▸ Task to carry out
Pick out every line in the data below that holds "Working".

▸ Excerpted records
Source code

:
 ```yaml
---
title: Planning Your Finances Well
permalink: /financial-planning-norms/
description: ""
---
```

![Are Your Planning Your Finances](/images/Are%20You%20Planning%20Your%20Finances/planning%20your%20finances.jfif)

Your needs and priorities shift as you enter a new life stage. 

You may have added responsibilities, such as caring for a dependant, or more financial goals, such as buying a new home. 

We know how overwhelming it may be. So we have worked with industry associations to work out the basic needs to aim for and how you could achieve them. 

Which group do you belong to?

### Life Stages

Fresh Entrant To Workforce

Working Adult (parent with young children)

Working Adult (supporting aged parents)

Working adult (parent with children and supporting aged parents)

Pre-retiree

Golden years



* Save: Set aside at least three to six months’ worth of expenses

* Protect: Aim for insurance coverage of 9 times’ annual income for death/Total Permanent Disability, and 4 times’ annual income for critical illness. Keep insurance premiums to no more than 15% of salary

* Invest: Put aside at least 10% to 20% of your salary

▸ Answer space
Working Adult (parent with young children)
Working Adult (supporting aged parents)
Working adult (parent with children and supporting aged parents)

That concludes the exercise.